**Problem:** Please copy every line from the following entries in which the word "modeling" appears.
Start of Block
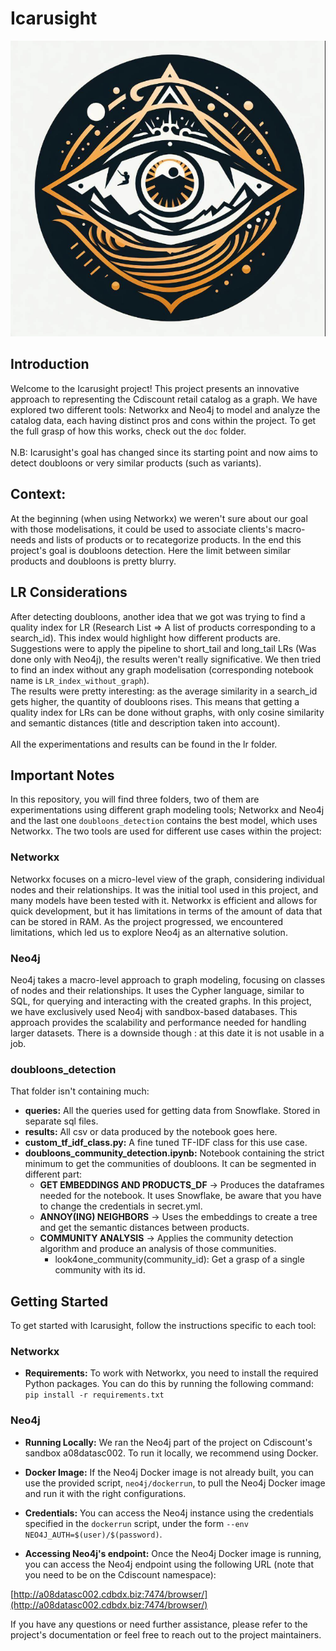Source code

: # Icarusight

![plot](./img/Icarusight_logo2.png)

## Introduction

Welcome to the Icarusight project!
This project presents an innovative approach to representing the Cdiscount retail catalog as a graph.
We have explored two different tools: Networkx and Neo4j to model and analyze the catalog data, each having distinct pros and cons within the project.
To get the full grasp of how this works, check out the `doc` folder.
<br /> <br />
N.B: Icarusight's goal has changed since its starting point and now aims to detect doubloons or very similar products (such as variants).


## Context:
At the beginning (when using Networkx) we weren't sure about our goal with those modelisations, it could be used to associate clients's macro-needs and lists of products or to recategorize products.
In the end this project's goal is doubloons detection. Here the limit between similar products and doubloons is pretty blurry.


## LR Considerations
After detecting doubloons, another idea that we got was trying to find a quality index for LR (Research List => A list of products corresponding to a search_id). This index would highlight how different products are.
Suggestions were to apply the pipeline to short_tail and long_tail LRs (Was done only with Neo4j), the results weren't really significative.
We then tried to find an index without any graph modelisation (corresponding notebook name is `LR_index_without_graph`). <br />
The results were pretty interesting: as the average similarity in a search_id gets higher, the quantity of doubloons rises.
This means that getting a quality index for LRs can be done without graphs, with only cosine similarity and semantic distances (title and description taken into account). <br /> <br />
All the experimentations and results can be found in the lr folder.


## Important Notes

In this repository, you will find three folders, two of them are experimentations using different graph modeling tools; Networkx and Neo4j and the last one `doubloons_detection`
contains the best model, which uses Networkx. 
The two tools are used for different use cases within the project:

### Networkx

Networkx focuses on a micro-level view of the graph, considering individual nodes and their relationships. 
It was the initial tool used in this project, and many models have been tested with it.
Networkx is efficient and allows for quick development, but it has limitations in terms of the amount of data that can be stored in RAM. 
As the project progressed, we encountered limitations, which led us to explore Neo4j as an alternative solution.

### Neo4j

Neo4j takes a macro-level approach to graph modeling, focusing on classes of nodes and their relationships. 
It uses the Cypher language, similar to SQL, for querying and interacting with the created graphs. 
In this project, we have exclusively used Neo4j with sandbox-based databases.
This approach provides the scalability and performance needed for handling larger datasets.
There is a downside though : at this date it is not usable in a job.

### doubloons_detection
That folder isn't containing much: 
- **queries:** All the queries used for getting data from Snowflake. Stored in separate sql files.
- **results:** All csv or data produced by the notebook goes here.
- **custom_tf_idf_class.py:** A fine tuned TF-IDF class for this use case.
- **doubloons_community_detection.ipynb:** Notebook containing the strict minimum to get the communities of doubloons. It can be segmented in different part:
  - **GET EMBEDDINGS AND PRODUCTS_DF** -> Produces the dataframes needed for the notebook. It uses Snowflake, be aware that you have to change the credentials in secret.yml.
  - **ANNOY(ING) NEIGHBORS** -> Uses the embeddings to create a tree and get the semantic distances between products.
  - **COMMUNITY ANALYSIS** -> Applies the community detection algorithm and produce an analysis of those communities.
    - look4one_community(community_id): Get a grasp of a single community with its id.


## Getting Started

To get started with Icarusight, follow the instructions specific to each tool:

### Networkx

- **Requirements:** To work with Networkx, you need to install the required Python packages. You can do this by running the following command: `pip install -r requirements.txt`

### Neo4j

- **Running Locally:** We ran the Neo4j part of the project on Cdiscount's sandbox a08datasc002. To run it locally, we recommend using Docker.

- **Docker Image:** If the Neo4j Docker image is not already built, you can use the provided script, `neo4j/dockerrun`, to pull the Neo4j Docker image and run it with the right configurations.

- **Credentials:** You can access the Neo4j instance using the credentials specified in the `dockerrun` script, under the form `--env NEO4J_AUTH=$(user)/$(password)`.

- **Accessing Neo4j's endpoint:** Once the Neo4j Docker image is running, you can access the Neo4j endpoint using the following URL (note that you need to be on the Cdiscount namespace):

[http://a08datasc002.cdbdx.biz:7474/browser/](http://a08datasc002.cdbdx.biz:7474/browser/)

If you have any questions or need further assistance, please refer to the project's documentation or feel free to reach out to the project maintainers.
End of Block
**Answer:**
In this repository, you will find three folders, two of them are experimentations using different graph modeling tools; Networkx and Neo4j and the last one `doubloons_detection`
Neo4j takes a macro-level approach to graph modeling, focusing on classes of nodes and their relationships. 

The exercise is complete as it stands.